Many years ago, Thomas Moreland fell in love with the ministering angel who rescued him. She, however, was about to marry someone else. Now, years later, Thomas is in a position to both help and woo Felicity Harrison. However, it is a well known fact that Felicity is still in deep mourning for her husband, and that she has no desire to ever marry again. Thomas is nothing if not persistent. With patience, kindness and devotion, he hopes to win Felicity's affections. But there are those who disapporve of the developing relationship between Thomas and Felicity, and they begin a campaign of whispers and slanders against Thomas, hoping to drive a wedge between Felicity and Thomas. Will Felicity believe the slanders and turn her back on Thomas or will she believe in his love and intregity?

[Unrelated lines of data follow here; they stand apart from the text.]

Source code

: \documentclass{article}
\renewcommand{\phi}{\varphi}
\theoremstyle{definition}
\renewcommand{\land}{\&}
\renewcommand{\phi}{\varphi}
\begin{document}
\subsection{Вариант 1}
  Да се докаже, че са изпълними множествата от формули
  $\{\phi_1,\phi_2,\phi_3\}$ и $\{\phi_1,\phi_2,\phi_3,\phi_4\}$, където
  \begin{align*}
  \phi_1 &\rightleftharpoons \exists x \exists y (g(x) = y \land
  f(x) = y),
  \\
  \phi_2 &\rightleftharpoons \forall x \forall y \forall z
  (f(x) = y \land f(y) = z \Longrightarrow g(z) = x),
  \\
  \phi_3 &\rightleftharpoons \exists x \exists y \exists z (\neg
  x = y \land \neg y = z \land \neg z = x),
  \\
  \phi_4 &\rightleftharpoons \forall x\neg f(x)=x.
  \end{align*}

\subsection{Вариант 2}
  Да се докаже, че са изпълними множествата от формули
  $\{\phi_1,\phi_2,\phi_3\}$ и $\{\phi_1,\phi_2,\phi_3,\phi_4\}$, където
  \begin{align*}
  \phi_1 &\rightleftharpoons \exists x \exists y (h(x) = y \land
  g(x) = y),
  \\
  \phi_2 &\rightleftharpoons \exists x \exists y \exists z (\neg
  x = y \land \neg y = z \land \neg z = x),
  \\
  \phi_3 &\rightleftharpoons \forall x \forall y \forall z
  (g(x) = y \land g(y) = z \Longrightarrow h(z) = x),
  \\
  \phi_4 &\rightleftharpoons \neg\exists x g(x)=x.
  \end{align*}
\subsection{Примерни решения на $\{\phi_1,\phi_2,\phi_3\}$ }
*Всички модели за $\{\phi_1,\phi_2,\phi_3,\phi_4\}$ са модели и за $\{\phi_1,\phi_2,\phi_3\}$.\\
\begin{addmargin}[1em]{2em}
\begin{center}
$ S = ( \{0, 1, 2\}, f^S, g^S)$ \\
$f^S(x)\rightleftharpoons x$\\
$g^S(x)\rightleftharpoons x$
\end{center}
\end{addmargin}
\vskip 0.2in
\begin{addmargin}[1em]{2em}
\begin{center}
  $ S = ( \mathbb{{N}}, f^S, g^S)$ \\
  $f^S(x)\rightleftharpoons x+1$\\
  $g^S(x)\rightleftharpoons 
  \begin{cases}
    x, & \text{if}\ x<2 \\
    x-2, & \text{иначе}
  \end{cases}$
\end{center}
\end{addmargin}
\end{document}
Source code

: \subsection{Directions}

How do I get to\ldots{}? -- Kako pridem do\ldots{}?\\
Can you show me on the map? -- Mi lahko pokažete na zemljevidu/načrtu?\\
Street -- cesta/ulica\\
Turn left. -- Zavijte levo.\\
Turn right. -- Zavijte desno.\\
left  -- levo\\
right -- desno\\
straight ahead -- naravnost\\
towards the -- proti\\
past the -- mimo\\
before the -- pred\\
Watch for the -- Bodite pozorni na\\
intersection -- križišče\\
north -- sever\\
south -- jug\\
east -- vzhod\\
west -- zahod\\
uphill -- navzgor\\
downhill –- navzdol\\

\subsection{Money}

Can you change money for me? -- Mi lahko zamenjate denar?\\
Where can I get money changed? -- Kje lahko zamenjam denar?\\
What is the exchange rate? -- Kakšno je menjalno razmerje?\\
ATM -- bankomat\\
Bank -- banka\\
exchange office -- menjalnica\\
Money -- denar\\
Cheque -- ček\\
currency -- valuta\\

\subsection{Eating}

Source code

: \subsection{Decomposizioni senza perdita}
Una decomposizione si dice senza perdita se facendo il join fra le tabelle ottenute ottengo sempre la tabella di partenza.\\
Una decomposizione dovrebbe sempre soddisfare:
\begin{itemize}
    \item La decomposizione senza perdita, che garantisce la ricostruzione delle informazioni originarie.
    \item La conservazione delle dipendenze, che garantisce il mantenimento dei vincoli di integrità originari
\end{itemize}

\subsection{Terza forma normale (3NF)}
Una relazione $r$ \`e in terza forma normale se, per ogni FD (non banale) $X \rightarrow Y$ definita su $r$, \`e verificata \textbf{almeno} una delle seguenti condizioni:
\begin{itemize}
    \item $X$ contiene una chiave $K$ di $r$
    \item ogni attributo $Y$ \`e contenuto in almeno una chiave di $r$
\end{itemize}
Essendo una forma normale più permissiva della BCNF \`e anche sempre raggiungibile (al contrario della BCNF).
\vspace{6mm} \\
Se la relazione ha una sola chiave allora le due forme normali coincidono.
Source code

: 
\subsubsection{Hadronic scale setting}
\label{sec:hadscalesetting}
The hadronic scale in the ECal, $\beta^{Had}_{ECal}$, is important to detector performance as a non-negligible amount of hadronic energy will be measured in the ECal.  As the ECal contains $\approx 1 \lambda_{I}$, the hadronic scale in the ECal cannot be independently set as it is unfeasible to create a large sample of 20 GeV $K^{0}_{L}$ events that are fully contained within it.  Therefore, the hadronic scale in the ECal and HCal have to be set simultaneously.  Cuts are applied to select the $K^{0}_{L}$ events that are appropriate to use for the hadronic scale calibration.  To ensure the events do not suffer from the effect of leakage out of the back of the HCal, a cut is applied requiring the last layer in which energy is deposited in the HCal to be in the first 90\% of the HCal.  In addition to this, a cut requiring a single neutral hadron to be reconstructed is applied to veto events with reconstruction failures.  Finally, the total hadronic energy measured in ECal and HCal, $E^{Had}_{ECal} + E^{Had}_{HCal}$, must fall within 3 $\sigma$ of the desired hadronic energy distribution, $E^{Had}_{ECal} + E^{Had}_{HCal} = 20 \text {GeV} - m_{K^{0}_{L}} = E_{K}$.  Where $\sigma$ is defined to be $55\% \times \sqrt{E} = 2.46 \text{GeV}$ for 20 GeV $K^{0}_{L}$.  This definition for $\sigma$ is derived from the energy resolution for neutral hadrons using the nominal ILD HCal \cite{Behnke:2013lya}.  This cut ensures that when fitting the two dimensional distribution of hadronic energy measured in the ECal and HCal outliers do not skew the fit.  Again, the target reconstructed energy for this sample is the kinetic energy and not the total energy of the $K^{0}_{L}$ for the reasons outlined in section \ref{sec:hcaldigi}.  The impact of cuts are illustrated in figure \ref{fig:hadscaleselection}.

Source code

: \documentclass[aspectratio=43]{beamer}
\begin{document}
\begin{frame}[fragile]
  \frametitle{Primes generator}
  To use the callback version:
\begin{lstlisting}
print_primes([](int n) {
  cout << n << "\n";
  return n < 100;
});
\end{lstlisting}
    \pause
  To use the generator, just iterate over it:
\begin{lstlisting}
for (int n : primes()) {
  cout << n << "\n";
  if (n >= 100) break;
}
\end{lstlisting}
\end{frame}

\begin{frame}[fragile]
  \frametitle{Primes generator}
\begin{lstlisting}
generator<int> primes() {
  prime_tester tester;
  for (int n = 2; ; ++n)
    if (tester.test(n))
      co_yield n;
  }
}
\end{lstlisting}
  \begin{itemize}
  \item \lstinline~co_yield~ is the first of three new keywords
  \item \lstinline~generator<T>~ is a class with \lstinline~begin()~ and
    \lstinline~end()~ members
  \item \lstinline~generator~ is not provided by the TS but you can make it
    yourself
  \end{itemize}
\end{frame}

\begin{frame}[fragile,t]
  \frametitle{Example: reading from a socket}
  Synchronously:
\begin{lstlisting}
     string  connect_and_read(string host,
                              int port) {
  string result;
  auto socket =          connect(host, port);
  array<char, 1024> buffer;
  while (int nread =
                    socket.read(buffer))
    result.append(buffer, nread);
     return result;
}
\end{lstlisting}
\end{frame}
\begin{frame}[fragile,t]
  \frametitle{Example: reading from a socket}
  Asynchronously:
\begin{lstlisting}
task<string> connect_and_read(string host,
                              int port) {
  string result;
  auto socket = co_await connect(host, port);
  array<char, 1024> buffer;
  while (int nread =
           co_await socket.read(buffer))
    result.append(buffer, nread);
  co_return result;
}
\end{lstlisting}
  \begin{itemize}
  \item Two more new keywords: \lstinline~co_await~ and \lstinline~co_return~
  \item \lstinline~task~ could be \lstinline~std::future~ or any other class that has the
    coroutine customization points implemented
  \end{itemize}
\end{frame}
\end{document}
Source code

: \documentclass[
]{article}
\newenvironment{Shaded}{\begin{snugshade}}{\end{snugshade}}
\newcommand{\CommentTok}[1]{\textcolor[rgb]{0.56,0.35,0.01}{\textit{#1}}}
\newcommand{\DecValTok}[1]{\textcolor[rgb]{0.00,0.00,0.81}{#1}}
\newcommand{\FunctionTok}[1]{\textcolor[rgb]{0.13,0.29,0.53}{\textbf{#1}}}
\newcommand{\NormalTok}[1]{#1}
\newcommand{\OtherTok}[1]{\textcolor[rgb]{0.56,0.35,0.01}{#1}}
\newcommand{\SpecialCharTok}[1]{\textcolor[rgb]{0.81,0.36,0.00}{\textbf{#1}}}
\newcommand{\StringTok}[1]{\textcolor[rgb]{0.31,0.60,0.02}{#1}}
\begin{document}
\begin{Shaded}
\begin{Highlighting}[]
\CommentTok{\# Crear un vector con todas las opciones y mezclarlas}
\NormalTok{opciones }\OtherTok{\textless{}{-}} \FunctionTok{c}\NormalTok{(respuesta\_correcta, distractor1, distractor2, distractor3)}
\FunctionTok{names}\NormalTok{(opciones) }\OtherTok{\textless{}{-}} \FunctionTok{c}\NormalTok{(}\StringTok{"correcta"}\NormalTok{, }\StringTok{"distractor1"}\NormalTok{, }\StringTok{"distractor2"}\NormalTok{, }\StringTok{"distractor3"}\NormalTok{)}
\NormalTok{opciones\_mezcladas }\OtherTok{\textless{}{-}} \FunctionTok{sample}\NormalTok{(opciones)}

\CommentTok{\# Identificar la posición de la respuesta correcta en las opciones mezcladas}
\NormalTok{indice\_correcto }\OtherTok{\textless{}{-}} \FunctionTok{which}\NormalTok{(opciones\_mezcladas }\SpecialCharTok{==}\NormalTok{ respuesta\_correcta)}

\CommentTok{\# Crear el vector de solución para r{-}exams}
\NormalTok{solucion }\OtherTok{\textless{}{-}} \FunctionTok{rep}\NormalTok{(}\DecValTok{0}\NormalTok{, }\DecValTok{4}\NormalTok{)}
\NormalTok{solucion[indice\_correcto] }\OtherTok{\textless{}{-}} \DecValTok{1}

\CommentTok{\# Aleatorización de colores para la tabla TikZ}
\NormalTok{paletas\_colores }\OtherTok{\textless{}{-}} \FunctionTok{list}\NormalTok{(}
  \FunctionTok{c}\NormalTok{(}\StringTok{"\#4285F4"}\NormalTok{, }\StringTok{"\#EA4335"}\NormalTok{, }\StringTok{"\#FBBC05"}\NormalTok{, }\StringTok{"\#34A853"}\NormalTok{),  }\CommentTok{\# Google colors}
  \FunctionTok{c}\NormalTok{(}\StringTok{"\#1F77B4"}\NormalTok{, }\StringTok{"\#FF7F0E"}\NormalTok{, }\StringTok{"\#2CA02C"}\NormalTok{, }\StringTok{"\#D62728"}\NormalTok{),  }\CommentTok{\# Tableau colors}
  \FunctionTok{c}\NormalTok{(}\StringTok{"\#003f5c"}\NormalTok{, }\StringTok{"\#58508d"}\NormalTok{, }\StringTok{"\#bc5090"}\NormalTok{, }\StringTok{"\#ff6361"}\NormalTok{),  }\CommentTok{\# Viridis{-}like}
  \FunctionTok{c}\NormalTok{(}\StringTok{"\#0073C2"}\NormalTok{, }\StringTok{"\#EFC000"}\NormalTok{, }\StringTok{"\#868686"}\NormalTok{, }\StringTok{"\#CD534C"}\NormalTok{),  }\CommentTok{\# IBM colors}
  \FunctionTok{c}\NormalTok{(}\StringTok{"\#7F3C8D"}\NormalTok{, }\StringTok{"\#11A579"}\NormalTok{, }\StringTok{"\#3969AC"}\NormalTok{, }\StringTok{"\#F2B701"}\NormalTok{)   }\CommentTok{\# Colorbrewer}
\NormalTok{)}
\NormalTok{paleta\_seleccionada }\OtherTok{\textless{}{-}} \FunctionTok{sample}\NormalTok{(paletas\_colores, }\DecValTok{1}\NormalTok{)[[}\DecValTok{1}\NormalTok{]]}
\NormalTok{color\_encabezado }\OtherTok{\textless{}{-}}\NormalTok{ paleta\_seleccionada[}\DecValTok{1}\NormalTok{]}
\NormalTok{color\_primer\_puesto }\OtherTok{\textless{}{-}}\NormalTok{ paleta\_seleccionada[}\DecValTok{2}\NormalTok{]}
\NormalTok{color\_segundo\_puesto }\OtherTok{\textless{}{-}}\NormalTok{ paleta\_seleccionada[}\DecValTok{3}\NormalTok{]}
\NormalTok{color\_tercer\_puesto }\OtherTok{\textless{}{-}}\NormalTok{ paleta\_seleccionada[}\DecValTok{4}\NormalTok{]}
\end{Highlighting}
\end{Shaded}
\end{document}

The Bride Wore Blue" is quite a fun read, even if the language was at times a tad too Americanized, as well as a little high flown in parts. The characters were all rather well developed, and it is hard not to take the hero of this romance novel to heart. After all what is there not to like? He is kind, generous, good looking and utterly ardent in his courtship of Felicity. Which was probably why I wanted to shake her ever so often. When Felicity first meets Thomas (in 1813) he makes her feel intimated and petty about her snobbishness, and so she takes him into great dislike. And while I understood her snobbish attitude (let's face it: aristocrats still behave the same way in this day and age), it still grated. It takes quite a while before she softens towards him, and just when things are beginning to look good Thomas, she discovers that he is the man she rescued all those years ago, and jumps to the conclusion that he is being condescending and sneering about her behind her back. How she arrived at this conclusion left me totally in the dark, esp given that up till then she'd decided that he was quite and honourable man. Again, it takes a lot of persistence and patience on Thomas's part to win her favour. And again just as things are going his way, something else happens and Felicity turns her back on him once more. And while I had begun to wonder about Thomas's devotion to Felicity, I simply couldn't understand what was going on in Felicity's mind. For an intelligent woman, she persisted in acting like a snobbish nitwit! One couldn't even claim that it was a case of past history making her unsure and wary of men, as the sketchy history Cheryl Bolen provides us with about Felicity's marriage seems to suggest that it was a good one, if not a terribly passionate one. Felicity seemed to need others to interpret Thomas's behaviour for her, and that made very little sense to me.
All in all however, this was an enjoyable read. I liked the hero, and wished that there were more romance heroes like him. I'd recommend reading this novel as well as the next one in the series, "With This Ring."